[Piglit] [PATCH 6/7] ARB_pipeline_statistics_query (frag): basic test

Mon Feb 16 12:39:40 PST 2015

On Mon, Feb 16, 2015 at 2:59 PM, Ben Widawsky
<benjamin.widawsky at intel.com> wrote:
> On Mon, Feb 16, 2015 at 02:14:41PM -0500, Alex Deucher wrote:
>> On Sat, Feb 14, 2015 at 2:21 AM, Ilia Mirkin <imirkin at alum.mit.edu> wrote:
>> > On Sat, Feb 14, 2015 at 2:11 AM, Ben Widawsky
>> > <benjamin.widawsky at intel.com> wrote:
>> >> On Sat, Feb 14, 2015 at 02:07:32AM -0500, Ilia Mirkin wrote:
>> >>> On Sat, Feb 14, 2015 at 1:54 AM, Ben Widawsky
>> >>> <benjamin.widawsky at intel.com> wrote:
>> >>> > +static struct query queries[] = {
>> >>> > +       {
>> >>> > +        .query = GL_FRAGMENT_SHADER_INVOCATIONS_ARB,
>> >>> > +        .name = "GL_FRAGMENT_SHADER_INVOCATIONS_ARB",
>> >>> > +        .min = TEST_WIDTH * TEST_HEIGHT / 2,
>> >>> > +        .max = 0xffffffff},
>> >>> > +       /* XXX:
>> >>> > +        * Intel hardware has some very unpredictable results for fragment
>> >>> > +        * shader invocations. After a day of head scratching, I've given up.
>> >>> > +        * Generating a real min, or max is not possible. The spec allows this.
>> >>> > +        * This will also help variance across vendors.
>> >>> > +        */
>> >>>
>> >>> Is there a working theory as to how this could be less than width *
>> >>> height? Does it count 1 per quad? (Or how it could be much more than
>> >>> width * height... I can see edges getting processed unnecessarily,
>> >>> but... max_int seems high.)
>> >>
>> >> No working theory on min, but I figured if we're going to fudge the max, we may
>> >> as well fudge the min. What would you like as a max? I can show you hardware
>> >> which generates way more invocations than anything I can contrive. 1440
>> >> invocations for an 8x8.
>> >
>> > Impressive :)
>> >
>> > Best I can do is suggest that I don't think you're counting what you
>> > think you're counting. This has probably occurred to you, but you
>> > really should triple-check that you're reading (and writing) from the
>> > right place for this counter.
>> >
>>
>> I echo this sentiment.  You might also check if there are any
>> additional state bits related to counts.  For example, IIRC, on radeon
>> hw there is some additional state you need to set to get accurate
>> counts for occlusion queries.
>>
>> Alex
>
> Triple check? I'm way past triple. I've had some other people look into it as
> well, so I am not the only one confused.
>
> Alex, FYI, there was some follow-up discussion on IRC which probably should have
> been in the commit message in the first place.

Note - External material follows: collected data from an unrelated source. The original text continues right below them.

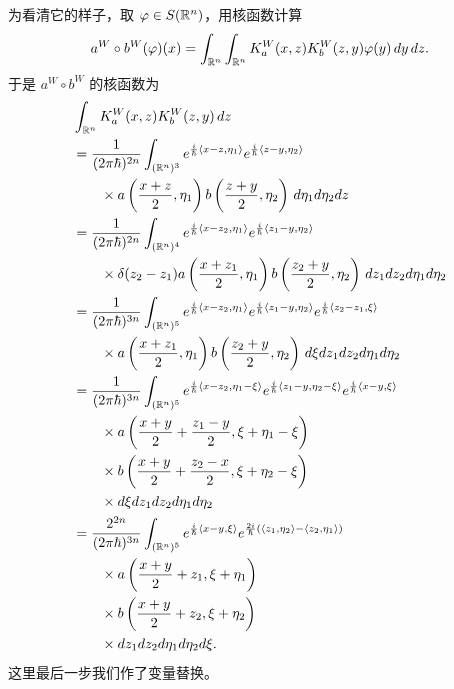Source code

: 为看清它的样子，取 \(\varphi\in S(\mathbb{R}^n)\)，用核函数计算
\[
  a^W\circ b^W(\varphi)(x)
  =\int_{\mathbb{R}^n}\int_{\mathbb{R}^n}K_a^W(x,z)K_b^W(z,y)\varphi(y)\,dy\,dz.
\]
于是 \(a^W\circ b^W\) 的核函数为
\begin{align*}
  &\int_{\mathbb{R}^n}K_a^W(x,z)K_b^W(z,y)\,dz\\
  &=\frac{1}{(2\pi\hbar)^{2n}}\int_{(\mathbb{R}^n)^3}
    e^{\frac{i}{\hbar}\langle x-z,\eta_1\rangle}
    e^{\frac{i}{\hbar}\langle z-y,\eta_2\rangle}\\
  &\qquad\times
    a\left(\frac{x+z}{2},\eta_1\right)b\left(\frac{z+y}{2},\eta_2\right)
    \,d\eta_1d\eta_2dz\\
  &=\frac{1}{(2\pi\hbar)^{2n}}\int_{(\mathbb{R}^n)^4}
    e^{\frac{i}{\hbar}\langle x-z_2,\eta_1\rangle}
    e^{\frac{i}{\hbar}\langle z_1-y,\eta_2\rangle}\\
  &\qquad\times\delta(z_2-z_1)
    a\left(\frac{x+z_1}{2},\eta_1\right)b\left(\frac{z_2+y}{2},\eta_2\right)
    \,dz_1dz_2d\eta_1d\eta_2\\
  &=\frac{1}{(2\pi\hbar)^{3n}}\int_{(\mathbb{R}^n)^5}
    e^{\frac{i}{\hbar}\langle x-z_2,\eta_1\rangle}
    e^{\frac{i}{\hbar}\langle z_1-y,\eta_2\rangle}
    e^{\frac{i}{\hbar}\langle z_2-z_1,\xi\rangle}\\
  &\qquad\times
    a\left(\frac{x+z_1}{2},\eta_1\right)b\left(\frac{z_2+y}{2},\eta_2\right)
    \,d\xi dz_1dz_2d\eta_1d\eta_2\\
  &=\frac{1}{(2\pi\hbar)^{3n}}\int_{(\mathbb{R}^n)^5}
    e^{\frac{i}{\hbar}\langle x-z_2,\eta_1-\xi\rangle}
    e^{\frac{i}{\hbar}\langle z_1-y,\eta_2-\xi\rangle}
    e^{\frac{i}{\hbar}\langle x-y,\xi\rangle}\\
  &\qquad\times
    a\left(\frac{x+y}{2}+\frac{z_1-y}{2},\xi+\eta_1-\xi\right)\\
  &\qquad\times
    b\left(\frac{x+y}{2}+\frac{z_2-x}{2},\xi+\eta_2-\xi\right)\\
  &\qquad\times d\xi dz_1dz_2d\eta_1d\eta_2\\
  &=\frac{2^{2n}}{(2\pi\hbar)^{3n}}\int_{(\mathbb{R}^n)^5}
    e^{\frac{i}{\hbar}\langle x-y,\xi\rangle}
    e^{\frac{2i}{\hbar}\left(\langle z_1,\eta_2\rangle-\langle z_2,\eta_1\rangle\right)}\\
  &\qquad\times
    a\left(\frac{x+y}{2}+z_1,\xi+\eta_1\right)\\
  &\qquad\times
    b\left(\frac{x+y}{2}+z_2,\xi+\eta_2\right)\\
  &\qquad\times dz_1dz_2d\eta_1d\eta_2d\xi.
\end{align*}
这里最后一步我们作了变量替换。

Haswell works exactly as
> expected. For example, a 4x4 rectangle of 2 triangles generates 3 2x2 subspans
> per triangle, for a total of 6 subspans, or 24 pixels. For all powers of two
> squares tested, Haswell works exactly as expected.
>
> Perhaps not a coincidence, but the HW that counts this stuff changed for IVB,
> and then again for HSW. So for some time, the working theory was, we just don't
> know how to count pre-HSW (in particular, IVB). No big deal. However, it turns
> out Gen8 seems to behave in exactly the same manner as IVB. I've yet to try
> Gen9, but there is definitely no errata I can find that I haven't already
> implemented.
>
> Further confusion which I didn't mention - very large triangles generate a PS
> invocation count that is about 1/4 the total number of pixels. I forget the
> exact count, but a 256x256 square was something like 10,000 pixels.
>
> I think we all agree there is no point in holding up the series for this, right?

No objections from me.  I was just throwing out possible ideas to
explain the behavior you were seeing, but it sounds like you've pretty
well trodden that path at this point.

Alex